• Work instructions: Return all the data below as it stands, minus the pictures.

• The records:
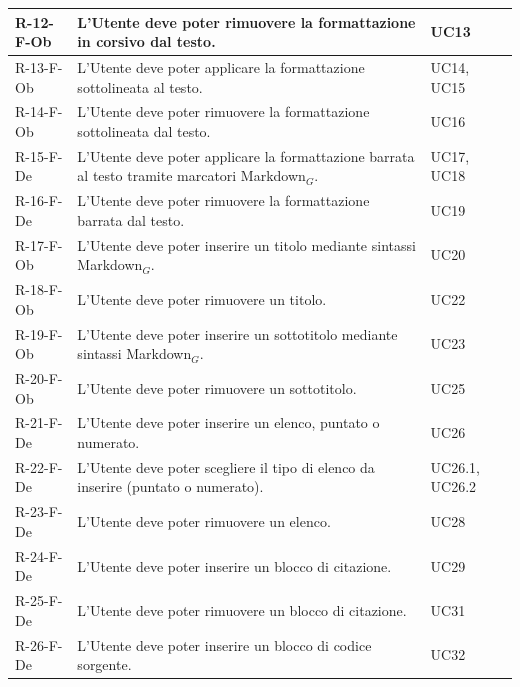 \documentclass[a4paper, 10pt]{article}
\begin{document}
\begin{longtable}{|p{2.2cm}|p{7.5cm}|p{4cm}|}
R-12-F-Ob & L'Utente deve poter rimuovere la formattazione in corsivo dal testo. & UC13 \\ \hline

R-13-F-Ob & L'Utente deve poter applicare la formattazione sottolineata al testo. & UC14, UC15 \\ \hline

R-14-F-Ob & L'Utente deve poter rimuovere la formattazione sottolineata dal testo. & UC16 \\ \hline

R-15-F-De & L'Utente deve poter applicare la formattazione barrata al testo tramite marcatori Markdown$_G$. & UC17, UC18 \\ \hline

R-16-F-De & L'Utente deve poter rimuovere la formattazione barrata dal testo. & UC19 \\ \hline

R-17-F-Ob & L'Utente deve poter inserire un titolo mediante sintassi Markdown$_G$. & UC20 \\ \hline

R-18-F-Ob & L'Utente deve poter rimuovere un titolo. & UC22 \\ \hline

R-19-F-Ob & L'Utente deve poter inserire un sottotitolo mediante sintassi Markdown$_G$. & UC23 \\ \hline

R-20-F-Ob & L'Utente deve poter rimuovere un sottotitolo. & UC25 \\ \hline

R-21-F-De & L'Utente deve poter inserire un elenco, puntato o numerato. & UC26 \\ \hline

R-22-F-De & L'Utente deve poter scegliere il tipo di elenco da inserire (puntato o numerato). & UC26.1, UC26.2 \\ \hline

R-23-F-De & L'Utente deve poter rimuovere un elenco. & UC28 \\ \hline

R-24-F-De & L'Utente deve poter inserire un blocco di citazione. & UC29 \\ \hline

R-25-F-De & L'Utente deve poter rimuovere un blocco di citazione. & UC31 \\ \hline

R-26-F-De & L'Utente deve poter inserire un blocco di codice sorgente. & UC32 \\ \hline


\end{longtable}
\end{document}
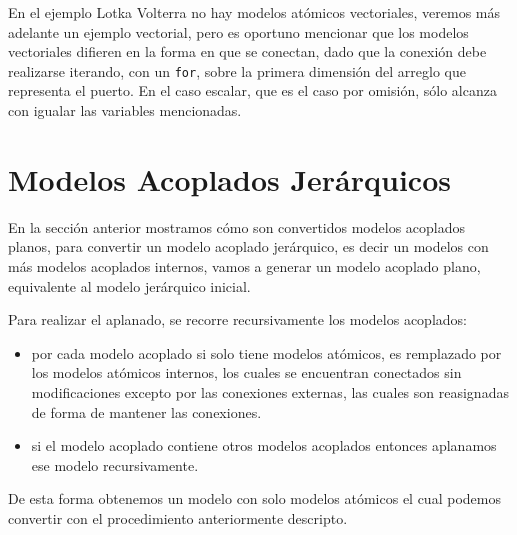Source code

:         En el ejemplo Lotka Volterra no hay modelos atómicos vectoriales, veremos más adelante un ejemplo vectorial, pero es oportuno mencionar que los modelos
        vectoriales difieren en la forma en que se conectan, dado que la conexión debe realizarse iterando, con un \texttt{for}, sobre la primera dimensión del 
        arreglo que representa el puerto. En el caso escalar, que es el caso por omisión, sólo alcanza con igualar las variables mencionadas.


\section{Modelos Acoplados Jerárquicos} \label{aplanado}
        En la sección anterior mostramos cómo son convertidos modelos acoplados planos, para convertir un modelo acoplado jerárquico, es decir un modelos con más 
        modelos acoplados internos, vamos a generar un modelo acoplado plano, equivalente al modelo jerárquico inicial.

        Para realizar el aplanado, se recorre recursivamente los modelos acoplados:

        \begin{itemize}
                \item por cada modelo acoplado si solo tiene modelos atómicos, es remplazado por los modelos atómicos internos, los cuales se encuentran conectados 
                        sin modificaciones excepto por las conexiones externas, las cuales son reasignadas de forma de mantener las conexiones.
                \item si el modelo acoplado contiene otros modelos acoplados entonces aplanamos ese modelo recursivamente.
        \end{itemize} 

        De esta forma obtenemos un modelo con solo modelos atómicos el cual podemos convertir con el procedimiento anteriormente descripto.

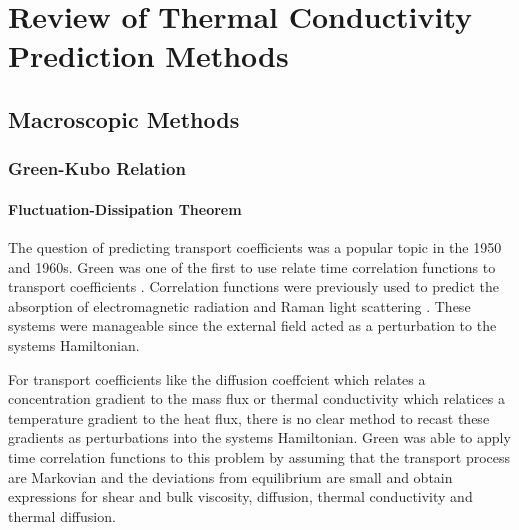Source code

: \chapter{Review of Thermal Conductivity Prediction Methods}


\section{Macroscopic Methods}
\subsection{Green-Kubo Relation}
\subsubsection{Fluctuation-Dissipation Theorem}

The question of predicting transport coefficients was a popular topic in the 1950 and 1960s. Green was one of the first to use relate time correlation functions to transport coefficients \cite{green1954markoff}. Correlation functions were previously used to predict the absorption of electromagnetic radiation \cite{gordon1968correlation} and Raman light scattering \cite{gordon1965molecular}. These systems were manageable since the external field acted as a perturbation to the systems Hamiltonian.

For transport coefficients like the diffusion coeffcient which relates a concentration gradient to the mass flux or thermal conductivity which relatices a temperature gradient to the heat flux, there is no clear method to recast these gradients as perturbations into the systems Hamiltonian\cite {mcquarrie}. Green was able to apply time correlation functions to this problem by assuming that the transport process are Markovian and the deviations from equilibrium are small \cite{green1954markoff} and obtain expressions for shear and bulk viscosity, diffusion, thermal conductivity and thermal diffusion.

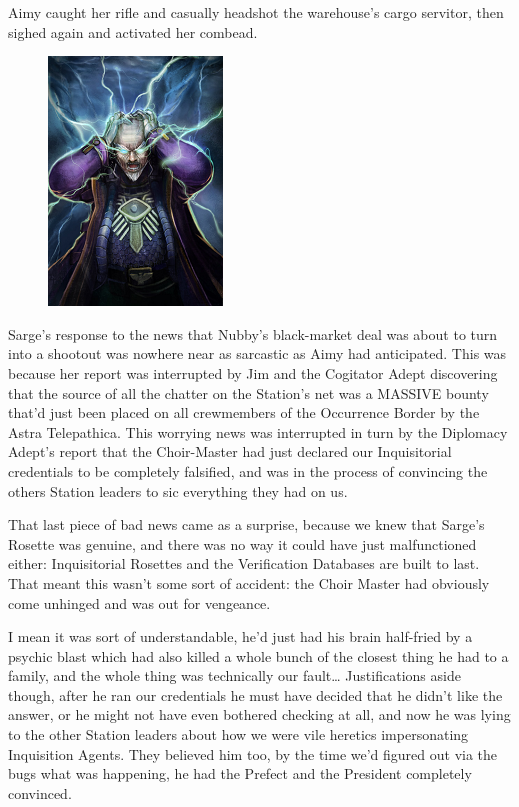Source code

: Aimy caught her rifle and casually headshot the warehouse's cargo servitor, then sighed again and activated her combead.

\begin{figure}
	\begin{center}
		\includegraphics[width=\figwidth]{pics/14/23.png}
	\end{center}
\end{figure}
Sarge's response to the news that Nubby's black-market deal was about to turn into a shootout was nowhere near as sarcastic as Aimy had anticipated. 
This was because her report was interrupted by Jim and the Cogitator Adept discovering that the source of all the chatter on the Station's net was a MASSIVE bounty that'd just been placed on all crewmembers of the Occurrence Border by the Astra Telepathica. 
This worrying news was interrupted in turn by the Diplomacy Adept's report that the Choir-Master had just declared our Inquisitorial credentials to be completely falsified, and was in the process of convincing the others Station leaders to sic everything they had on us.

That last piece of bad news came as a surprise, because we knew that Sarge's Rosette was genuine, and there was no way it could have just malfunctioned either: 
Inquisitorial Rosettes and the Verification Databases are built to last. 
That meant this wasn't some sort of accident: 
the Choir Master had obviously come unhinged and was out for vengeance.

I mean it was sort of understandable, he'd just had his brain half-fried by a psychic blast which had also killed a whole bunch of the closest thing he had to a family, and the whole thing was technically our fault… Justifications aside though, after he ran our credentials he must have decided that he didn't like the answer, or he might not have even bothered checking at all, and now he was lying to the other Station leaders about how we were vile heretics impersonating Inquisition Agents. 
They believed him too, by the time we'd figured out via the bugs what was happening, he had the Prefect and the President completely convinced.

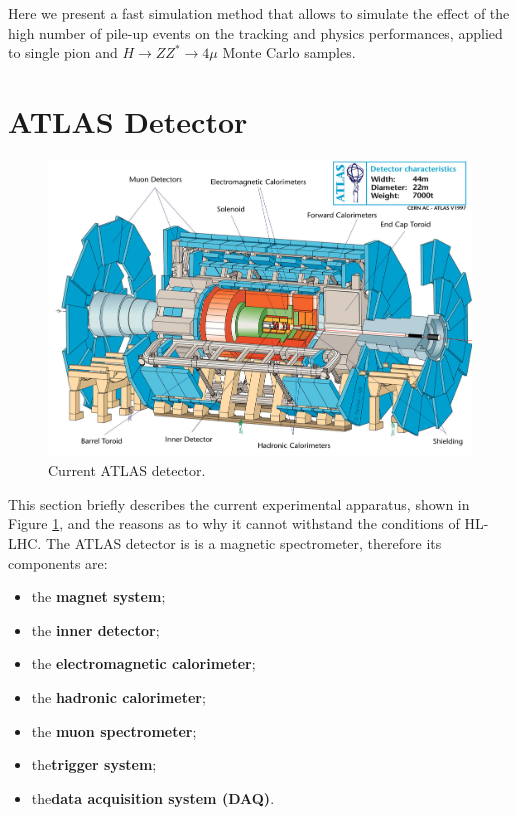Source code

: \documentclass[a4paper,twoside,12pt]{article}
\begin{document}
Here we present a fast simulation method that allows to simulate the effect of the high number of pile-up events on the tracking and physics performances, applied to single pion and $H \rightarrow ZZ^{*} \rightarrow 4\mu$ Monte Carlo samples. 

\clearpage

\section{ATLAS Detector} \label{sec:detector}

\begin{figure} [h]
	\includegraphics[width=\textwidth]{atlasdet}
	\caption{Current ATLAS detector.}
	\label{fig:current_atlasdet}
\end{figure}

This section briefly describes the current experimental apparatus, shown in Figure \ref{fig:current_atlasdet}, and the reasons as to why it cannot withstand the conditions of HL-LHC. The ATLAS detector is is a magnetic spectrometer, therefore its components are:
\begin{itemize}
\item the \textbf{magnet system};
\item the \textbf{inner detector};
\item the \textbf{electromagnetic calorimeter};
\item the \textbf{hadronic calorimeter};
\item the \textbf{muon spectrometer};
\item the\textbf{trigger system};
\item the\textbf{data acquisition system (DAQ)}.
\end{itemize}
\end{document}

• Completed exercise:
 \documentclass[a4paper, 10pt]{article}
\begin{document}
\begin{longtable}{|p{2.2cm}|p{7.5cm}|p{4cm}|}
R-12-F-Ob & L'Utente deve poter rimuovere la formattazione in corsivo dal testo. & UC13 \\ \hline

R-13-F-Ob & L'Utente deve poter applicare la formattazione sottolineata al testo. & UC14, UC15 \\ \hline

R-14-F-Ob & L'Utente deve poter rimuovere la formattazione sottolineata dal testo. & UC16 \\ \hline

R-15-F-De & L'Utente deve poter applicare la formattazione barrata al testo tramite marcatori Markdown$_G$. & UC17, UC18 \\ \hline

R-16-F-De & L'Utente deve poter rimuovere la formattazione barrata dal testo. & UC19 \\ \hline

R-17-F-Ob & L'Utente deve poter inserire un titolo mediante sintassi Markdown$_G$. & UC20 \\ \hline

R-18-F-Ob & L'Utente deve poter rimuovere un titolo. & UC22 \\ \hline

R-19-F-Ob & L'Utente deve poter inserire un sottotitolo mediante sintassi Markdown$_G$. & UC23 \\ \hline

R-20-F-Ob & L'Utente deve poter rimuovere un sottotitolo. & UC25 \\ \hline

R-21-F-De & L'Utente deve poter inserire un elenco, puntato o numerato. & UC26 \\ \hline

R-22-F-De & L'Utente deve poter scegliere il tipo di elenco da inserire (puntato o numerato). & UC26.1, UC26.2 \\ \hline

R-23-F-De & L'Utente deve poter rimuovere un elenco. & UC28 \\ \hline

R-24-F-De & L'Utente deve poter inserire un blocco di citazione. & UC29 \\ \hline

R-25-F-De & L'Utente deve poter rimuovere un blocco di citazione. & UC31 \\ \hline

R-26-F-De & L'Utente deve poter inserire un blocco di codice sorgente. & UC32 \\ \hline


\end{longtable}
\end{document}
Source code

:         En el ejemplo Lotka Volterra no hay modelos atómicos vectoriales, veremos más adelante un ejemplo vectorial, pero es oportuno mencionar que los modelos
        vectoriales difieren en la forma en que se conectan, dado que la conexión debe realizarse iterando, con un \texttt{for}, sobre la primera dimensión del 
        arreglo que representa el puerto. En el caso escalar, que es el caso por omisión, sólo alcanza con igualar las variables mencionadas.


\section{Modelos Acoplados Jerárquicos} \label{aplanado}
        En la sección anterior mostramos cómo son convertidos modelos acoplados planos, para convertir un modelo acoplado jerárquico, es decir un modelos con más 
        modelos acoplados internos, vamos a generar un modelo acoplado plano, equivalente al modelo jerárquico inicial.

        Para realizar el aplanado, se recorre recursivamente los modelos acoplados:

        \begin{itemize}
                \item por cada modelo acoplado si solo tiene modelos atómicos, es remplazado por los modelos atómicos internos, los cuales se encuentran conectados 
                        sin modificaciones excepto por las conexiones externas, las cuales son reasignadas de forma de mantener las conexiones.
                \item si el modelo acoplado contiene otros modelos acoplados entonces aplanamos ese modelo recursivamente.
        \end{itemize} 

        De esta forma obtenemos un modelo con solo modelos atómicos el cual podemos convertir con el procedimiento anteriormente descripto.

Source code

: \chapter{Review of Thermal Conductivity Prediction Methods}


\section{Macroscopic Methods}
\subsection{Green-Kubo Relation}
\subsubsection{Fluctuation-Dissipation Theorem}

The question of predicting transport coefficients was a popular topic in the 1950 and 1960s. Green was one of the first to use relate time correlation functions to transport coefficients \cite{green1954markoff}. Correlation functions were previously used to predict the absorption of electromagnetic radiation \cite{gordon1968correlation} and Raman light scattering \cite{gordon1965molecular}. These systems were manageable since the external field acted as a perturbation to the systems Hamiltonian.

For transport coefficients like the diffusion coeffcient which relates a concentration gradient to the mass flux or thermal conductivity which relatices a temperature gradient to the heat flux, there is no clear method to recast these gradients as perturbations into the systems Hamiltonian\cite {mcquarrie}. Green was able to apply time correlation functions to this problem by assuming that the transport process are Markovian and the deviations from equilibrium are small \cite{green1954markoff} and obtain expressions for shear and bulk viscosity, diffusion, thermal conductivity and thermal diffusion.

Source code

: Aimy caught her rifle and casually headshot the warehouse's cargo servitor, then sighed again and activated her combead.

\begin{figure}
	\begin{center}
		\includegraphics[width=\figwidth]{pics/14/23.png}
	\end{center}
\end{figure}
Sarge's response to the news that Nubby's black-market deal was about to turn into a shootout was nowhere near as sarcastic as Aimy had anticipated. 
This was because her report was interrupted by Jim and the Cogitator Adept discovering that the source of all the chatter on the Station's net was a MASSIVE bounty that'd just been placed on all crewmembers of the Occurrence Border by the Astra Telepathica. 
This worrying news was interrupted in turn by the Diplomacy Adept's report that the Choir-Master had just declared our Inquisitorial credentials to be completely falsified, and was in the process of convincing the others Station leaders to sic everything they had on us.

That last piece of bad news came as a surprise, because we knew that Sarge's Rosette was genuine, and there was no way it could have just malfunctioned either: 
Inquisitorial Rosettes and the Verification Databases are built to last. 
That meant this wasn't some sort of accident: 
the Choir Master had obviously come unhinged and was out for vengeance.

I mean it was sort of understandable, he'd just had his brain half-fried by a psychic blast which had also killed a whole bunch of the closest thing he had to a family, and the whole thing was technically our fault… Justifications aside though, after he ran our credentials he must have decided that he didn't like the answer, or he might not have even bothered checking at all, and now he was lying to the other Station leaders about how we were vile heretics impersonating Inquisition Agents. 
They believed him too, by the time we'd figured out via the bugs what was happening, he had the Prefect and the President completely convinced.

Source code

: \documentclass[a4paper,twoside,12pt]{article}
\begin{document}
Here we present a fast simulation method that allows to simulate the effect of the high number of pile-up events on the tracking and physics performances, applied to single pion and $H \rightarrow ZZ^{*} \rightarrow 4\mu$ Monte Carlo samples. 

\clearpage

\section{ATLAS Detector} \label{sec:detector}

\begin{figure} [h]
	\includegraphics[width=\textwidth]{atlasdet}
	\caption{Current ATLAS detector.}
	\label{fig:current_atlasdet}
\end{figure}

This section briefly describes the current experimental apparatus, shown in Figure \ref{fig:current_atlasdet}, and the reasons as to why it cannot withstand the conditions of HL-LHC. The ATLAS detector is is a magnetic spectrometer, therefore its components are:
\begin{itemize}
\item the \textbf{magnet system};
\item the \textbf{inner detector};
\item the \textbf{electromagnetic calorimeter};
\item the \textbf{hadronic calorimeter};
\item the \textbf{muon spectrometer};
\item the\textbf{trigger system};
\item the\textbf{data acquisition system (DAQ)}.
\end{itemize}
\end{document}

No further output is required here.